### What the task requires
Search the entries for the word "details". Copy each line in which it is found.

### Data to use
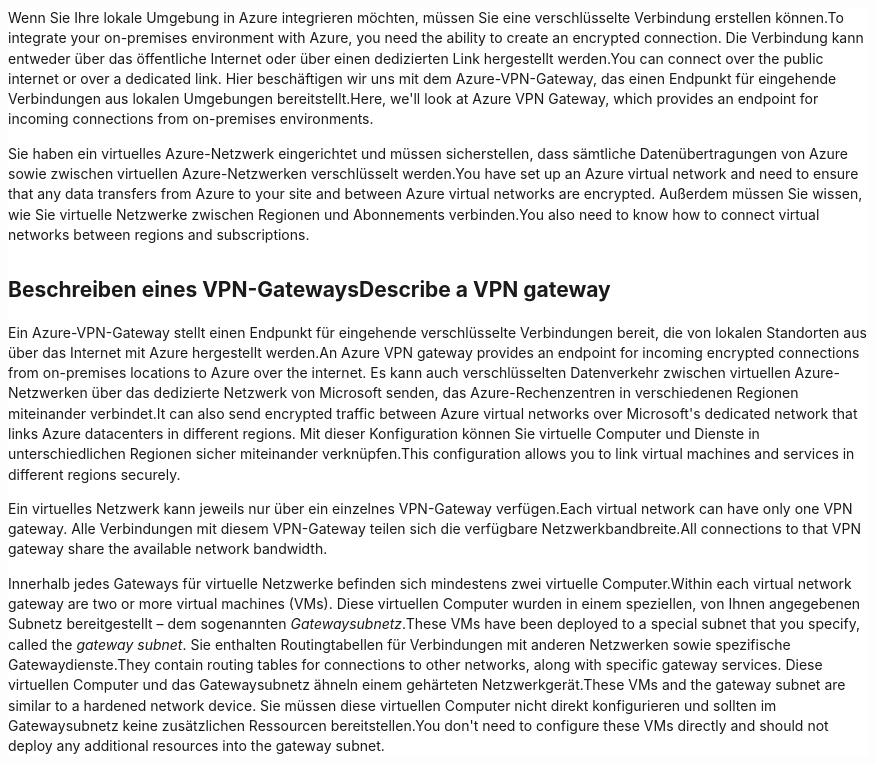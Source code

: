 <span data-ttu-id="45d9a-101">Wenn Sie Ihre lokale Umgebung in Azure integrieren möchten, müssen Sie eine verschlüsselte Verbindung erstellen können.</span><span class="sxs-lookup"><span data-stu-id="45d9a-101">To integrate your on-premises environment with Azure, you need the ability to create an encrypted connection.</span></span> <span data-ttu-id="45d9a-102">Die Verbindung kann entweder über das öffentliche Internet oder über einen dedizierten Link hergestellt werden.</span><span class="sxs-lookup"><span data-stu-id="45d9a-102">You can connect over the public internet or over a dedicated link.</span></span> <span data-ttu-id="45d9a-103">Hier beschäftigen wir uns mit dem Azure-VPN-Gateway, das einen Endpunkt für eingehende Verbindungen aus lokalen Umgebungen bereitstellt.</span><span class="sxs-lookup"><span data-stu-id="45d9a-103">Here, we'll look at Azure VPN Gateway, which provides an endpoint for incoming connections from on-premises environments.</span></span>

<span data-ttu-id="45d9a-104">Sie haben ein virtuelles Azure-Netzwerk eingerichtet und müssen sicherstellen, dass sämtliche Datenübertragungen von Azure sowie zwischen virtuellen Azure-Netzwerken verschlüsselt werden.</span><span class="sxs-lookup"><span data-stu-id="45d9a-104">You have set up an Azure virtual network and need to ensure that any data transfers from Azure to your site and between Azure virtual networks are encrypted.</span></span> <span data-ttu-id="45d9a-105">Außerdem müssen Sie wissen, wie Sie virtuelle Netzwerke zwischen Regionen und Abonnements verbinden.</span><span class="sxs-lookup"><span data-stu-id="45d9a-105">You also need to know how to connect virtual networks between regions and subscriptions.</span></span>

## <a name="describe-a-vpn-gateway"></a><span data-ttu-id="45d9a-106">Beschreiben eines VPN-Gateways</span><span class="sxs-lookup"><span data-stu-id="45d9a-106">Describe a VPN gateway</span></span>

<span data-ttu-id="45d9a-107">Ein Azure-VPN-Gateway stellt einen Endpunkt für eingehende verschlüsselte Verbindungen bereit, die von lokalen Standorten aus über das Internet mit Azure hergestellt werden.</span><span class="sxs-lookup"><span data-stu-id="45d9a-107">An Azure VPN gateway provides an endpoint for incoming encrypted connections from on-premises locations to Azure over the internet.</span></span> <span data-ttu-id="45d9a-108">Es kann auch verschlüsselten Datenverkehr zwischen virtuellen Azure-Netzwerken über das dedizierte Netzwerk von Microsoft senden, das Azure-Rechenzentren in verschiedenen Regionen miteinander verbindet.</span><span class="sxs-lookup"><span data-stu-id="45d9a-108">It can also send encrypted traffic between Azure virtual networks over Microsoft's dedicated network that links Azure datacenters in different regions.</span></span> <span data-ttu-id="45d9a-109">Mit dieser Konfiguration können Sie virtuelle Computer und Dienste in unterschiedlichen Regionen sicher miteinander verknüpfen.</span><span class="sxs-lookup"><span data-stu-id="45d9a-109">This configuration allows you to link virtual machines and services in different regions securely.</span></span>

<span data-ttu-id="45d9a-110">Ein virtuelles Netzwerk kann jeweils nur über ein einzelnes VPN-Gateway verfügen.</span><span class="sxs-lookup"><span data-stu-id="45d9a-110">Each virtual network can have only one VPN gateway.</span></span> <span data-ttu-id="45d9a-111">Alle Verbindungen mit diesem VPN-Gateway teilen sich die verfügbare Netzwerkbandbreite.</span><span class="sxs-lookup"><span data-stu-id="45d9a-111">All connections to that VPN gateway share the available network bandwidth.</span></span>

<span data-ttu-id="45d9a-112">Innerhalb jedes Gateways für virtuelle Netzwerke befinden sich mindestens zwei virtuelle Computer.</span><span class="sxs-lookup"><span data-stu-id="45d9a-112">Within each virtual network gateway are two or more virtual machines (VMs).</span></span> <span data-ttu-id="45d9a-113">Diese virtuellen Computer wurden in einem speziellen, von Ihnen angegebenen Subnetz bereitgestellt – dem sogenannten _Gatewaysubnetz_.</span><span class="sxs-lookup"><span data-stu-id="45d9a-113">These VMs have been deployed to a special subnet that you specify, called the _gateway subnet_.</span></span> <span data-ttu-id="45d9a-114">Sie enthalten Routingtabellen für Verbindungen mit anderen Netzwerken sowie spezifische Gatewaydienste.</span><span class="sxs-lookup"><span data-stu-id="45d9a-114">They contain routing tables for connections to other networks, along with specific gateway services.</span></span> <span data-ttu-id="45d9a-115">Diese virtuellen Computer und das Gatewaysubnetz ähneln einem gehärteten Netzwerkgerät.</span><span class="sxs-lookup"><span data-stu-id="45d9a-115">These VMs and the gateway subnet are similar to a hardened network device.</span></span> <span data-ttu-id="45d9a-116">Sie müssen diese virtuellen Computer nicht direkt konfigurieren und sollten im Gatewaysubnetz keine zusätzlichen Ressourcen bereitstellen.</span><span class="sxs-lookup"><span data-stu-id="45d9a-116">You don't need to configure these VMs directly and should not deploy any additional resources into the gateway subnet.</span></span>
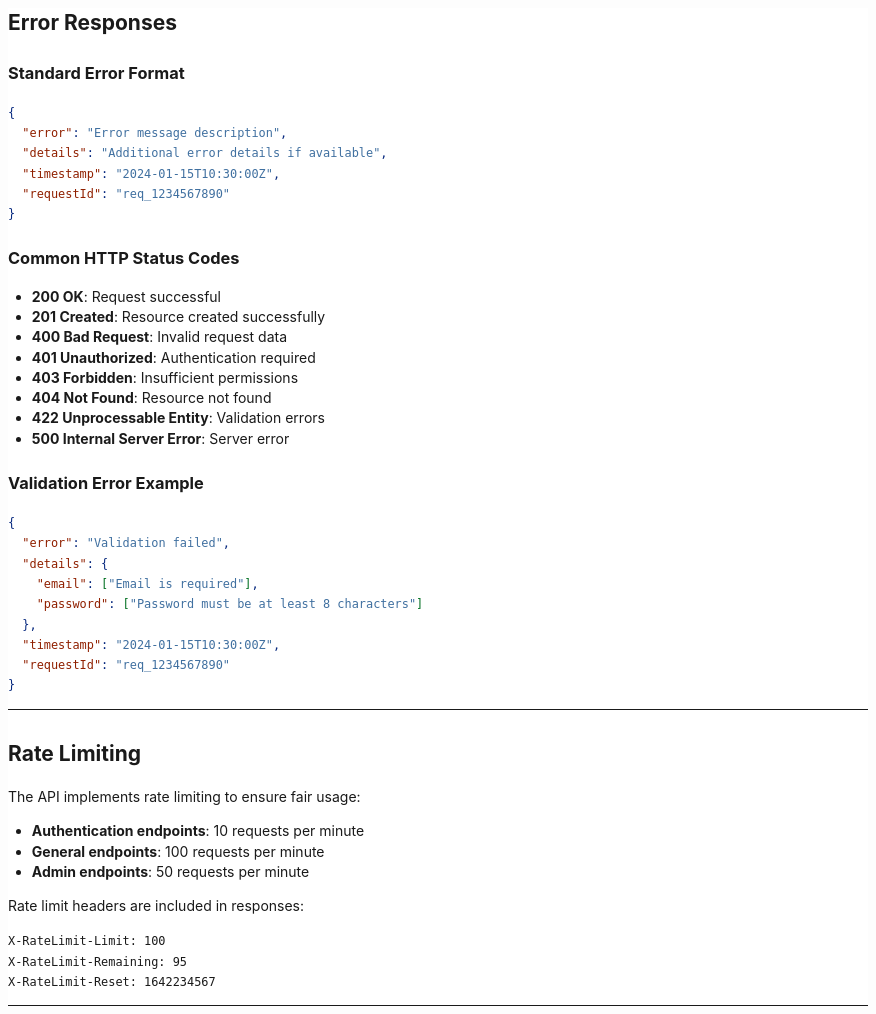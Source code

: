
## Error Responses

### Standard Error Format

```json
{
  "error": "Error message description",
  "details": "Additional error details if available",
  "timestamp": "2024-01-15T10:30:00Z",
  "requestId": "req_1234567890"
}
```

### Common HTTP Status Codes

- **200 OK**: Request successful
- **201 Created**: Resource created successfully
- **400 Bad Request**: Invalid request data
- **401 Unauthorized**: Authentication required
- **403 Forbidden**: Insufficient permissions
- **404 Not Found**: Resource not found
- **422 Unprocessable Entity**: Validation errors
- **500 Internal Server Error**: Server error

### Validation Error Example

```json
{
  "error": "Validation failed",
  "details": {
    "email": ["Email is required"],
    "password": ["Password must be at least 8 characters"]
  },
  "timestamp": "2024-01-15T10:30:00Z",
  "requestId": "req_1234567890"
}
```

---

## Rate Limiting

The API implements rate limiting to ensure fair usage:

- **Authentication endpoints**: 10 requests per minute
- **General endpoints**: 100 requests per minute
- **Admin endpoints**: 50 requests per minute

Rate limit headers are included in responses:

```
X-RateLimit-Limit: 100
X-RateLimit-Remaining: 95
X-RateLimit-Reset: 1642234567
```

---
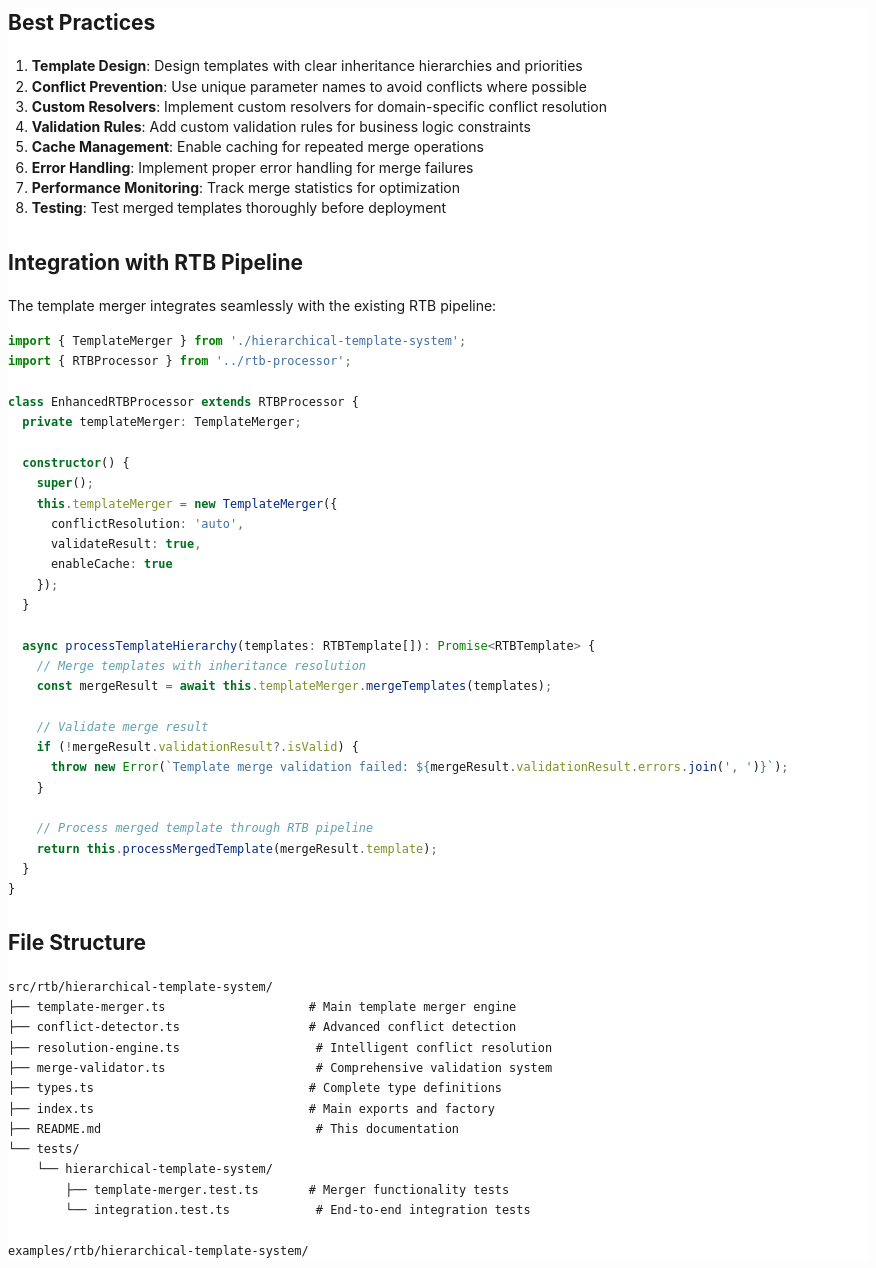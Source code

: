 ## Best Practices

1. **Template Design**: Design templates with clear inheritance hierarchies and priorities
2. **Conflict Prevention**: Use unique parameter names to avoid conflicts where possible
3. **Custom Resolvers**: Implement custom resolvers for domain-specific conflict resolution
4. **Validation Rules**: Add custom validation rules for business logic constraints
5. **Cache Management**: Enable caching for repeated merge operations
6. **Error Handling**: Implement proper error handling for merge failures
7. **Performance Monitoring**: Track merge statistics for optimization
8. **Testing**: Test merged templates thoroughly before deployment

## Integration with RTB Pipeline

The template merger integrates seamlessly with the existing RTB pipeline:

```typescript
import { TemplateMerger } from './hierarchical-template-system';
import { RTBProcessor } from '../rtb-processor';

class EnhancedRTBProcessor extends RTBProcessor {
  private templateMerger: TemplateMerger;

  constructor() {
    super();
    this.templateMerger = new TemplateMerger({
      conflictResolution: 'auto',
      validateResult: true,
      enableCache: true
    });
  }

  async processTemplateHierarchy(templates: RTBTemplate[]): Promise<RTBTemplate> {
    // Merge templates with inheritance resolution
    const mergeResult = await this.templateMerger.mergeTemplates(templates);

    // Validate merge result
    if (!mergeResult.validationResult?.isValid) {
      throw new Error(`Template merge validation failed: ${mergeResult.validationResult.errors.join(', ')}`);
    }

    // Process merged template through RTB pipeline
    return this.processMergedTemplate(mergeResult.template);
  }
}
```

## File Structure

```
src/rtb/hierarchical-template-system/
├── template-merger.ts                    # Main template merger engine
├── conflict-detector.ts                  # Advanced conflict detection
├── resolution-engine.ts                   # Intelligent conflict resolution
├── merge-validator.ts                     # Comprehensive validation system
├── types.ts                              # Complete type definitions
├── index.ts                              # Main exports and factory
├── README.md                              # This documentation
└── tests/
    └── hierarchical-template-system/
        ├── template-merger.test.ts       # Merger functionality tests
        └── integration.test.ts            # End-to-end integration tests

examples/rtb/hierarchical-template-system/
```
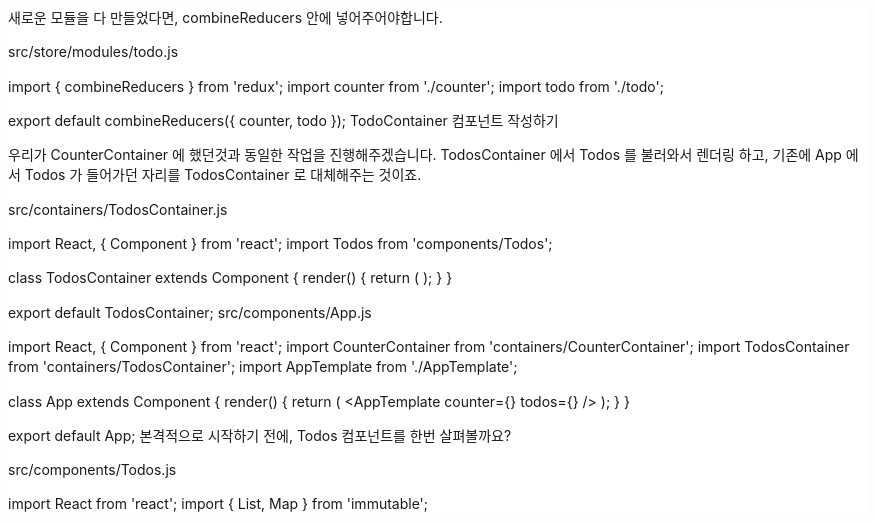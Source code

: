 새로운 모듈을 다 만들었다면, combineReducers 안에 넣어주어야합니다.

src/store/modules/todo.js

import { combineReducers } from 'redux';
import counter from './counter';
import todo from './todo';

export default combineReducers({
  counter,
  todo
});
TodoContainer 컴포넌트 작성하기

우리가 CounterContainer 에 했던것과 동일한 작업을 진행해주겠습니다. TodosContainer 에서 Todos 를 불러와서 렌더링 하고, 기존에 App 에서 Todos 가 들어가던 자리를 TodosContainer 로 대체해주는 것이죠.

src/containers/TodosContainer.js

import React, { Component } from 'react';
import Todos from 'components/Todos';

class TodosContainer extends Component {
  render() {
    return (
      <Todos />
    );
  }
}

export default TodosContainer;
src/components/App.js

import React, { Component } from 'react';
import CounterContainer from 'containers/CounterContainer';
import TodosContainer from 'containers/TodosContainer';
import AppTemplate from './AppTemplate';


class App extends Component {
  render() {
    return (
      <AppTemplate
        counter={<CounterContainer />}
        todos={<TodosContainer />}
      />
    );
  }
}

export default App;
본격적으로 시작하기 전에, Todos 컴포넌트를 한번 살펴볼까요?

src/components/Todos.js

import React from 'react';
import { List, Map } from 'immutable';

### Exercise answer
  "details": "Additional error details if available",
  "details": {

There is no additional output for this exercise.